Except in my world it's actually pretty smart money - he still has much better than 5% chance of winning if he recovers from his saddle sores and knee injuries.


----------



## Len J (Jan 28, 2004)

55x11 said:


> For example, I still have questions about Andy Schleck, Basso, Contador. Will Cadel falter in the mountains, as he often does? Basso can substantially improve his odds if he does well on Saturday. I think odds will get a little more solidified after Saturday.


Agree w this 100%. Basso's performance (as well as Contadors) on Sat could change things dramaticially.

Contador hasn't shown me anything this tour that would warrent him being able to come from 3 minuts down.

We'll see.

Len


----------



## ColdRider (Mar 17, 2005)

Thanks Hoo! I was trying to grasp Len's mentionning about the finer points of betting and bookies but I love me some mathematical models  One day I want to sit down with len and instill a parcel of his knowledge to me!

From what I can see... 

Len is saying bye-bye to Contador (25-1 vs 10-1 for Cunego?!) You are really high on Evans? (7-5? typo?)

55x11 is giving Contador a little under top-5 contender odd (16.7% / 1-4 = 20%)
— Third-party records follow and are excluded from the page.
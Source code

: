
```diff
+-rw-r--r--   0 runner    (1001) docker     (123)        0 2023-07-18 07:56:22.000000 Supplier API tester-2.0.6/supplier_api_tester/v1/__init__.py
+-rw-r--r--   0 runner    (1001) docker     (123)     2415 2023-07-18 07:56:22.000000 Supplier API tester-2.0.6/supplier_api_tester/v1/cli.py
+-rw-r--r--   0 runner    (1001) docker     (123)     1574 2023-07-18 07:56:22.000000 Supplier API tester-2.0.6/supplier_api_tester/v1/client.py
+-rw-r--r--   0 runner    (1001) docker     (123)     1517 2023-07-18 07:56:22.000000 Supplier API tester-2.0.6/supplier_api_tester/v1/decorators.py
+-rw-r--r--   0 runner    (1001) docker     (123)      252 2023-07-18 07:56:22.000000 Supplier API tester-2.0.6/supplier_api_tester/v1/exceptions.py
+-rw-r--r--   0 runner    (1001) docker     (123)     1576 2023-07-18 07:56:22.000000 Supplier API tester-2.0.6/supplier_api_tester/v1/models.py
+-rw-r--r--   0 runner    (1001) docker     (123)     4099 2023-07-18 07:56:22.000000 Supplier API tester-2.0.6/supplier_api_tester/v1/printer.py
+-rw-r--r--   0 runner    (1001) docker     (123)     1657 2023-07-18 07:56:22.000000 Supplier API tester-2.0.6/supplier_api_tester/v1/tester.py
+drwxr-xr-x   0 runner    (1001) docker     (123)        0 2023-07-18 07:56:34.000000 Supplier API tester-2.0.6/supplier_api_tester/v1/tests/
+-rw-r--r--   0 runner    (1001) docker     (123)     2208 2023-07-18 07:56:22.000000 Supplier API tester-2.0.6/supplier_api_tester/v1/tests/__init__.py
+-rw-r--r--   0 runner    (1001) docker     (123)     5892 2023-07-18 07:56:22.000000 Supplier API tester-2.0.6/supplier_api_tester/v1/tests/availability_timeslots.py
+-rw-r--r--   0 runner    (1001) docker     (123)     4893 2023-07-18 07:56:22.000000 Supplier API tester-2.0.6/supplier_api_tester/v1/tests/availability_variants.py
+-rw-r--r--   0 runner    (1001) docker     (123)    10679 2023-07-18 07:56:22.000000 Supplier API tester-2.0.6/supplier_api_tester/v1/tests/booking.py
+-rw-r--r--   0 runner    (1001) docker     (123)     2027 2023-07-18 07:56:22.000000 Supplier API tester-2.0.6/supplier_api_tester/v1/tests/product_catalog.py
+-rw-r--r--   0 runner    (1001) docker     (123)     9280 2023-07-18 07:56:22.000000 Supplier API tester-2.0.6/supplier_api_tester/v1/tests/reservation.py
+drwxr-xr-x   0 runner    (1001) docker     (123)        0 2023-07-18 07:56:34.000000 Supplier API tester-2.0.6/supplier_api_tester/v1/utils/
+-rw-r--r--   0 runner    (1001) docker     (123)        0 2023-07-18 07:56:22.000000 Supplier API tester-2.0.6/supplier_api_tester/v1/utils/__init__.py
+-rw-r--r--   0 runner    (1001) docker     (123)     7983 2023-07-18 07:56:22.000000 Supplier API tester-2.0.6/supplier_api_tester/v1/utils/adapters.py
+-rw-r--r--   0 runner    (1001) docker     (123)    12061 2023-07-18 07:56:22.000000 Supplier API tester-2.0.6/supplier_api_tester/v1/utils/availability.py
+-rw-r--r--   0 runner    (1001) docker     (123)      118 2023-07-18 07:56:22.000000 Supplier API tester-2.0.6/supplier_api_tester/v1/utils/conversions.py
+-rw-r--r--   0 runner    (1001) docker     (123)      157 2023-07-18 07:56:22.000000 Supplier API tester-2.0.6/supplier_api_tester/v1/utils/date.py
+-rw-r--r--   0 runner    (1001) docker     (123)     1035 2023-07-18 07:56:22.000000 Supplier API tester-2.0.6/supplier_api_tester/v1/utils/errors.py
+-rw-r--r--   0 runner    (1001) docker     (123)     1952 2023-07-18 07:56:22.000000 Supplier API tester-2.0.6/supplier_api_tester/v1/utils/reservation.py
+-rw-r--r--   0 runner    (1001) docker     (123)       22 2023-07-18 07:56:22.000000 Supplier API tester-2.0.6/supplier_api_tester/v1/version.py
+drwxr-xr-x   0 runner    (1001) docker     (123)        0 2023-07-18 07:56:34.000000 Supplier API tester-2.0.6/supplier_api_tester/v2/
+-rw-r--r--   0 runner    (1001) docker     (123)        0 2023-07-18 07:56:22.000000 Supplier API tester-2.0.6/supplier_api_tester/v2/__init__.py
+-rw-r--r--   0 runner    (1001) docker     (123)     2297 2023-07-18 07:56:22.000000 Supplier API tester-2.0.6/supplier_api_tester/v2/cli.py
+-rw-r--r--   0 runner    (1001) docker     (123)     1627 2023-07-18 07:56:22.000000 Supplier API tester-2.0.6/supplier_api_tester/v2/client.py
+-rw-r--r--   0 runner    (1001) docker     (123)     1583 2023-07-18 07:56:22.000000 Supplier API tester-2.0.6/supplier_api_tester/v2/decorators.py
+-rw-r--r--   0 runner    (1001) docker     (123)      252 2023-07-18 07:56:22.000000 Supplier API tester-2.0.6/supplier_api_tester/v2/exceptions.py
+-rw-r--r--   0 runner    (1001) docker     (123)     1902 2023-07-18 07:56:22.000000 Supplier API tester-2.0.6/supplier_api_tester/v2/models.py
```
@55x11 : Consider that I know little about betting odds (but some about math), why would a 25-1 (3.8%) on Contador be considered a "decent" bet? Because of his "personal" odd of winning (about 20% if "top-5" - if all riders are considered "equal", which they are not) I would not give conti a 16% odd of winning right now... but probably not len's 4% either.


----------



## 55x11 (Apr 24, 2006)

ColdRider said:


> Thanks Hoo! I was trying to grasp Len's mentionning about the finer points of betting and bookies but I love me some mathematical models  One day I want to sit down with len and instill a parcel of his knowledge to me!
> 
> From what I can see...
> 
> ...


Your odd calculations are correct. 
I just think that while Contador doesn't look very good to me, if anyone can erase 2 minutes, it is Contador. I wouldn't write him off just yet - Schlecks need to put in more time into Contador, and hopefully they will do it tomorrow.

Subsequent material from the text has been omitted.